Segundo Pappalardo, o satélite de Júpiter é coberto por uma
camada de gelo relativamente fina, possui um oceano (líquido sob o gelo) em
contato com rochas no fundo, é geologicamente ativo e bombardeado por radiações
que criam oxidantes, formando uma energia ideal para a vida.
Porém, a pedido da Nasa, a missão que exploraria a lua
Europa foi revista devido a um corte de custos, explicou o cientista, durante a
conferência anual da Associação americana pelo avanço da ciência (AAAS, em
inglês) reunida em Boston de 14 a 18 de fevereiro.

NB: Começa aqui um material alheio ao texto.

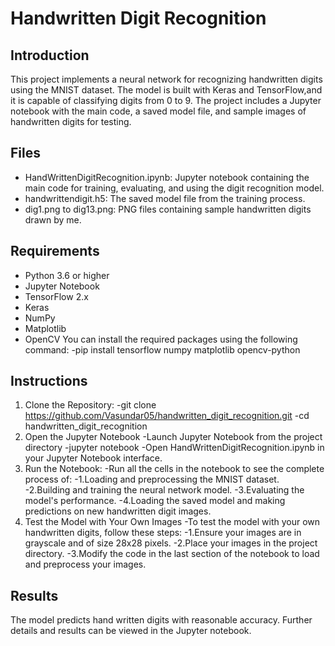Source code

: # Handwritten Digit Recognition

## Introduction
This project implements a neural network for recognizing handwritten digits using the MNIST dataset. 
The model is built with Keras and TensorFlow,and it is capable of classifying digits from 0 to 9. 
The project includes a Jupyter notebook with the main code, a saved model file, and sample images of handwritten digits for testing.

## Files
- HandWrittenDigitRecognition.ipynb: Jupyter notebook containing the main code for training, evaluating, and using the digit recognition model.
- handwrittendigit.h5: The saved model file from the training process.
- dig1.png to dig13.png: PNG files containing sample handwritten digits drawn by me.

## Requirements
- Python 3.6 or higher
- Jupyter Notebook
- TensorFlow 2.x
- Keras
- NumPy
- Matplotlib
- OpenCV
You can install the required packages using the following command:
  -pip install tensorflow numpy matplotlib opencv-python

## Instructions
1. Clone the Repository:
   -git clone https://github.com/Vasundar05/handwritten_digit_recognition.git
   -cd handwritten_digit_recognition
2. Open the Jupyter Notebook
   -Launch Jupyter Notebook from the project directory
   -jupyter notebook
   -Open HandWrittenDigitRecognition.ipynb in your Jupyter Notebook interface.
3. Run the Notebook:
   -Run all the cells in the notebook to see the complete process of:
   -1.Loading and preprocessing the MNIST dataset.
   -2.Building and training the neural network model.
   -3.Evaluating the model's performance.
   -4.Loading the saved model and making predictions on new handwritten digit images.
4. Test the Model with Your Own Images
   -To test the model with your own handwritten digits, follow these steps:
   -1.Ensure your images are in grayscale and of size 28x28 pixels.
   -2.Place your images in the project directory.
   -3.Modify the code in the last section of the notebook to load and preprocess your images.

## Results
The model predicts hand written digits with reasonable accuracy. Further details and results can be viewed in the Jupyter notebook.


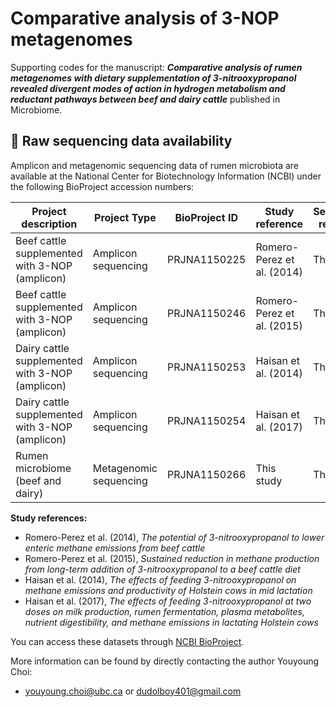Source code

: # Comparative analysis of 3-NOP metagenomes

Supporting codes for the manuscript: **_Comparative analysis of rumen metagenomes with dietary supplementation of 3-nitrooxypropanol revealed divergent modes of action in hydrogen metabolism and reductant pathways between beef and dairy cattle_** published in Microbiome.

## 📂 Raw sequencing data availability

Amplicon and metagenomic sequencing data of rumen microbiota are available at the National Center for Biotechnology Information (NCBI) under the following BioProject accession numbers:

| Project description                              | Project Type           | BioProject ID     | Study reference             | Sequencing reference |
|--------------------------------------------------|------------------------|-------------------|-----------------------------|----------------------|
| Beef cattle supplemented with 3-NOP (amplicon)   | Amplicon sequencing    | PRJNA1150225      | Romero-Perez et al. (2014)  | This study           |
| Beef cattle supplemented with 3-NOP (amplicon)   | Amplicon sequencing    | PRJNA1150246      | Romero-Perez et al. (2015)  | This study           |
| Dairy cattle supplemented with 3-NOP (amplicon)  | Amplicon sequencing    | PRJNA1150253      | Haisan et al. (2014)        | This study           |
| Dairy cattle supplemented with 3-NOP (amplicon)  | Amplicon sequencing    | PRJNA1150254      | Haisan et al. (2017)        | This study           |
| Rumen microbiome (beef and dairy)                | Metagenomic sequencing | PRJNA1150266      | This study                  | This study           |

**Study references:**

- Romero-Perez et al. (2014), *The potential of 3-nitrooxypropanol to lower enteric methane emissions from beef cattle*
- Romero-Perez et al. (2015), *Sustained reduction in methane production from long-term addition of 3-nitrooxypropanol to a beef cattle diet*
- Haisan et al. (2014), *The effects of feeding 3-nitrooxypropanol on methane emissions and productivity of Holstein cows in mid lactation*
- Haisan et al. (2017), *The effects of feeding 3-nitrooxypropanol at two doses on milk production, rumen fermentation, plasma metabolites, nutrient digestibility, and methane emissions in lactating Holstein cows*

You can access these datasets through [NCBI BioProject](https://www.ncbi.nlm.nih.gov/bioproject).

More information can be found by directly contacting the author Youyoung Choi:
- youyoung.choi@ubc.ca or dudolboy401@gmail.com

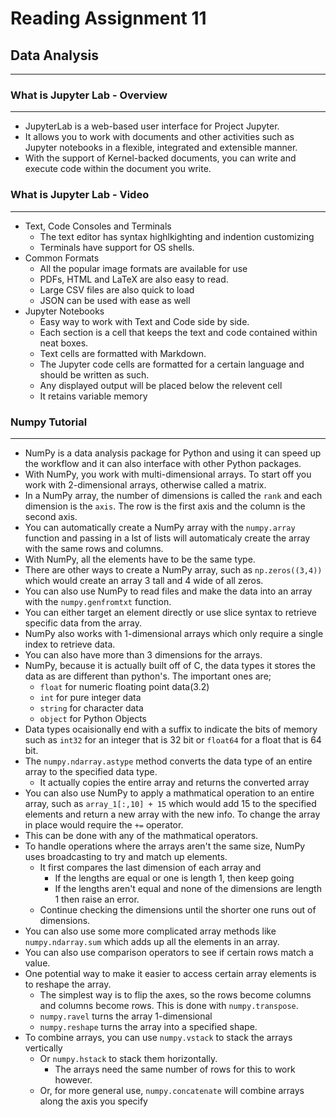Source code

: # Reading Assignment 11

## Data Analysis

---

### What is Jupyter Lab - Overview

---

- JupyterLab is a web-based user interface for Project Jupyter.
- It allows you to work with documents and other activities such as Jupyter notebooks in a flexible, integrated and extensible manner.
- With the support of Kernel-backed documents, you can write and execute code within the document you write.

### What is Jupyter Lab - Video

---

- Text, Code Consoles and Terminals
  - The text editor has syntax highlkighting and indention customizing
  - Terminals have support for OS shells.
- Common Formats
  - All the popular image formats are available for use
  - PDFs, HTML and LaTeX are also easy to read.
  - Large CSV files are also quick to load
  - JSON can be used with ease as well
- Jupyter Notebooks
  - Easy way to work with Text and Code side by side.
  - Each section is a cell that keeps the text and code contained within neat boxes.
  - Text cells are formatted with Markdown.
  - The Jupyter code cells are formatted for a certain language and should be written as such.
  - Any displayed output will be placed below the relevent cell
  - It retains variable memory

### Numpy Tutorial

---

- NumPy is a data analysis package for Python and using it can speed up the workflow and it can also interface with other Python packages.
- With NumPy, you work with multi-dimensional arrays. To start off you work with 2-dimensional arrays, otherwise called a matrix.
- In a NumPy array, the number of dimensions is called the `rank` and each dimension is the `axis`. The row is the first axis and the column is the second axis.
- You can automatically create a NumPy array with the `numpy.array` function and passing in a lst of lists will automaticaly create the array with the same rows and columns.
- With NumPy, all the elements have to be the same type.
- There are other ways to create a NumPy array, such as `np.zeros((3,4))` which would create an array 3 tall and 4 wide of all zeros.
- You can also use NumPy to read files and make the data into an array with the `numpy.genfromtxt` function.
- You can either target an element directly or use slice syntax to retrieve specific data from the array.
- NumPy also works with 1-dimensional arrays which only require a single index to retrieve data.
- You can also have more than 3 dimensions for the arrays.
- NumPy, because it is actually built off of C, the data types it stores the data as are different than python's. The important ones are;
  - `float` for numeric floating point data(3.2)
  - `int` for pure integer data
  - `string` for character data
  - `object` for Python Objects
- Data types ocaisionally end with a suffix to indicate the bits of memory such as `int32` for an integer that is 32 bit or `float64` for a float that is 64 bit.
- The `numpy.ndarray.astype` method converts the data type of an entire array to the specified data type.
  - It actually copies the entire array and returns the converted array
- You can also use NumPy to apply a mathmatical operation to an entire array, such as `array_1[:,10] + 15` which would add 15 to the specified elements and return a new array with the new info. To change the array in place would require the `+=` operator.
- This can be done with any of the mathmatical operators.
- To handle operations where the arrays aren't the same size, NumPy uses broadcasting to try and match up elements.
  - It first compares the last dimension of each array and
    - If the lengths are equal or one is length 1, then keep going
    - If the lengths aren't equal and none of the dimensions are length 1 then raise an error.
  - Continue checking the dimensions until the shorter one runs out of dimensions.
- You can also use some more complicated array methods like `numpy.ndarray.sum` which adds up all the elements in an array.
- You can also use comparison operators to see if certain rows match a value.
- One potential way to make it easier to access certain array elements is to reshape the array.
  - The simplest way is to flip the axes, so the rows become columns and columns become rows. This is done with `numpy.transpose`.
  - `numpy.ravel` turns the array 1-dimensional
  - `numpy.reshape` turns the array into a specified shape.
- To combine arrays, you can use `numpy.vstack` to stack the arrays vertically
  - Or `numpy.hstack` to stack them horizontally.
    - The arrays need the same number of rows for this to work however.
  - Or, for more general use, `numpy.concatenate` will combine arrays along the axis you specify

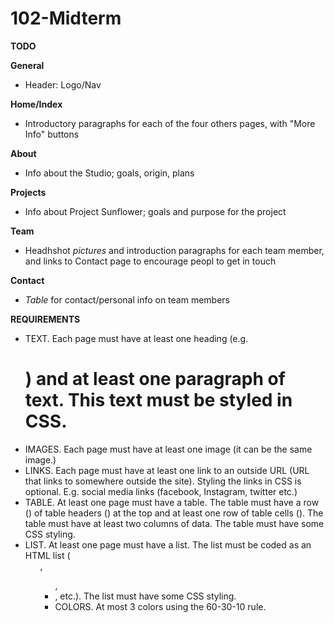 # 102-Midterm

**TODO**

__General__
- Header: Logo/Nav

__Home/Index__
- Introductory paragraphs for each of the four others pages, with "More Info" buttons

__About__
- Info about the Studio; goals, origin, plans

__Projects__
- Info about Project Sunflower; goals and purpose for the project

__Team__
- Headhshot *pictures* and introduction paragraphs for each team member, and links to Contact page to encourage peopl to get in touch

__Contact__
- *Table* for contact/personal info on team members

**REQUIREMENTS**
- TEXT. Each page must have at least one heading (e.g. <h1>) and at least one paragraph of text. This text must be styled in CSS.
- IMAGES. Each page must have at least one image (it can be the same image.)
- LINKS. Each page must have at least one link to an outside URL (URL that links to somewhere outside the site). Styling the links in CSS is optional. E.g. social media links (facebook, Instagram, twitter etc.)
 - TABLE. At least one page must have a table. The table must have a row (<tr>) of table headers (<th>) at the top and at least one row of table cells (<td>). The table must have at least two columns of data. The table must have some CSS styling.
 - LIST. At least one page must have a list. The list must be coded as an HTML list (<ol>, <ul>, <li>, etc.). The list must have some CSS styling.
 - COLORS. At most 3 colors using the 60-30-10 rule.
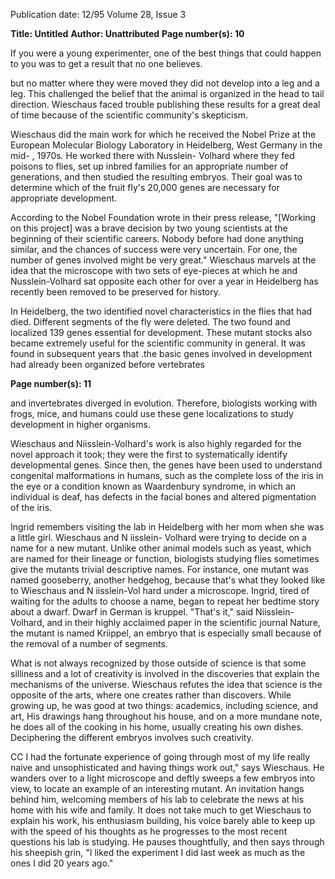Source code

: Publication date: 12/95
Volume 28, Issue 3

**Title:  Untitled**
**Author:  Unattributed**
**Page number(s): 10**

If you were a young 
experimenter, one of the 
best things that could 
happen to you was to get 
a result that no one 
believes. 

but no matter where they were moved 
they did not develop into a leg and a leg. 
This challenged the belief that the animal 
is organized in the head to tail direction. 
Wieschaus faced trouble publishing these 
results for a great deal of time because of 
the scientific community's skepticism. 

Wieschaus did the main work for 
which he received the Nobel Prize at the 
European Molecular Biology Laboratory 
in Heidelberg, West Germany in the mid- , 
1970s. He worked there with Nusslein-
Volhard where they fed poisons to flies, set 
up inbred families for an appropriate 
number of generations, and then studied 
the resulting embryos. Their goal was to 
determine which of the fruit fly's 20,000 
genes are necessary for appropriate 
development. 

According to the Nobel Foundation 
wrote in their press release, "[Working on 
this project] was a brave decision by two 
young scientists at the beginning of their 
scientific careers. Nobody before had done 
anything similar, and the chances of 
success were very uncertain. For one, the 
number of genes involved might be very 
great." Wieschaus marvels at the idea that 
the microscope with two sets of eye-pieces 
at which he and Nusslein-Volhard sat 
opposite each other for over a year in 
Heidelberg has recently been removed to 
be preserved for history. 

In Heidelberg, the two identified novel 
characteristics in the flies that had died. 
Different segments of the fly were deleted. 
The two found and localized 139 genes 
essential for development. These mutant 
stocks also became extremely useful for 
the scientific community in general. It was 
found in subsequent years that .the basic 
genes involved in development had 
already been organized before vertebrates 


**Page number(s): 11**

and invertebrates diverged in evolution. 
Therefore, biologists working with frogs, 
mice, and humans could use these gene 
localizations to study development in 
higher organisms. 

Wieschaus and Niisslein-Volhard's 
work is also highly regarded for the novel 
approach it took; they were the first to 
systematically identify developmental 
genes. Since then, the genes have been 
used 
to 
understand 
congenital 
malformations in humans, such as the 
complete loss of the iris in the eye or a 
condition known as Waardenbury 
syndrome, in which an individual is deaf, 
has defects in the facial bones and altered 
pigmentation of the iris. 

Ingrid remembers visiting the lab in 
Heidelberg with her mom when she was a 
little girl. Wieschaus and N iisslein-
Volhard were trying to decide on a name 
for a new mutant. Unlike other animal 
models such as yeast, which are named for 
their lineage or function, biologists 
studying flies sometimes give the mutants 
trivial descriptive names. For instance, one 
mutant was named gooseberry, another 
hedgehog, because that's what they looked 
like to Wieschaus and N iisslein-Vol hard 
under a microscope. Ingrid, tired of 
waiting for the adults to choose a name, 
began to repeat her bedtime story about a 
dwarf. Dwarf in German is kruppel. 
"That's it," said Niisslein-Volhard, and in 
their highly acclaimed paper in the 
scientific journal Nature, the mutant is 
named Kriippel, an embryo that is 
especially small because of the removal of 
a number of segments. 

What is not always recognized by 
those outside of science is that some 
silliness and a lot of creativity is involved 
in the discoveries that explain the 
mechanisms of the universe. Wieschaus 
refutes the idea that science is the opposite 
of the arts, where one creates rather than 
discovers. While growing up, he was good 
at two things: academics, including 
science, and art, His drawings hang 
throughout his house, and on a more 
mundane note, he does all of the cooking 
in his home, usually creating his own 
dishes. Deciphering the different embryos 
involves such creativity. 

CC I had the fortunate experience of 
going through most of my life 
really naive and unsophisticated 
and having things work out," says 
Wieschaus. He wanders over to a light 
microscope and deftly sweeps a few 
embryos into view, to locate an example of 
an interesting mutant. An invitation hangs 
behind him, welcoming members of his 
lab to celebrate the news at his home with 
his wife and family. It does not take much 
to get Wieschaus to explain his work, his 
enthusiasm building, his voice barely able 
to keep up with the speed of his thoughts 
as he progresses to the most recent 
questions his lab is studying. He pauses 
thoughtfully, and then says through his 
sheepish grin, "I liked the experiment I 
did last week as much as the ones I did 20 
years ago."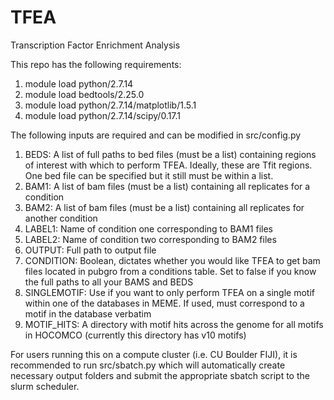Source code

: # TFEA
Transcription Factor Enrichment Analysis

This repo has the following requirements:
  1. module load python/2.7.14
  2. module load bedtools/2.25.0
  3. module load python/2.7.14/matplotlib/1.5.1
  4. module load python/2.7.14/scipy/0.17.1

The following inputs are required and can be modified in src/config.py
  1. BEDS: A list of full paths to bed files (must be a list) containing regions of interest with which to perform TFEA. Ideally, these are Tfit regions. One bed file can be specified but it still must be within a list.
  2. BAM1: A list of bam files (must be a list) containing all replicates for a condition
  3. BAM2: A list of bam files (must be a list) containing all replicates for another condition
  4. LABEL1: Name of condition one corresponding to BAM1 files
  5. LABEL2: Name of condition two corresponding to BAM2 files
  6. OUTPUT: Full path to output file
  7. CONDITION: Boolean, dictates whether you would like TFEA to get bam files located in pubgro from a conditions table. Set to false if you know the full paths to all your BAMS and BEDS
  8. SINGLEMOTIF: Use if you want to only perform TFEA on a single motif within one of the databases in MEME. If used, must correspond to a motif in the database verbatim
  9. MOTIF_HITS: A directory with motif hits across the genome for all motifs in HOCOMCO (currently this directory has v10 motifs)

For users running this on a compute cluster (i.e. CU Boulder FIJI), it is recommended to run src/sbatch.py which will automatically create necessary output folders and submit the appropriate sbatch script to the slurm scheduler.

O JPL, junto com o laboratório de física aplicada da
Universidade Johns Hopkins em Maryland, elaborou um novo projeto de exploração
chamado "Clipper" num valor total de 2 bilhões de dólares, sem contar
com o lançamento da nave.
O aparato seria colocado na órbita de Júpiter e realizaria
vários vôos de aproximação à Europa, seguindo o exemplo da sonda Cassini em
Titã, uma lua de Saturno. "Desta forma, podemos cobrir de forma eficaz
toda a superfície da Europa, pela metade do custo inicial", assegurou
Pappalardo. Se for aprovado, o "Clipper" pode ser lançado em 2021 e
demoraria de três a seis anos para chegar à lua Europa.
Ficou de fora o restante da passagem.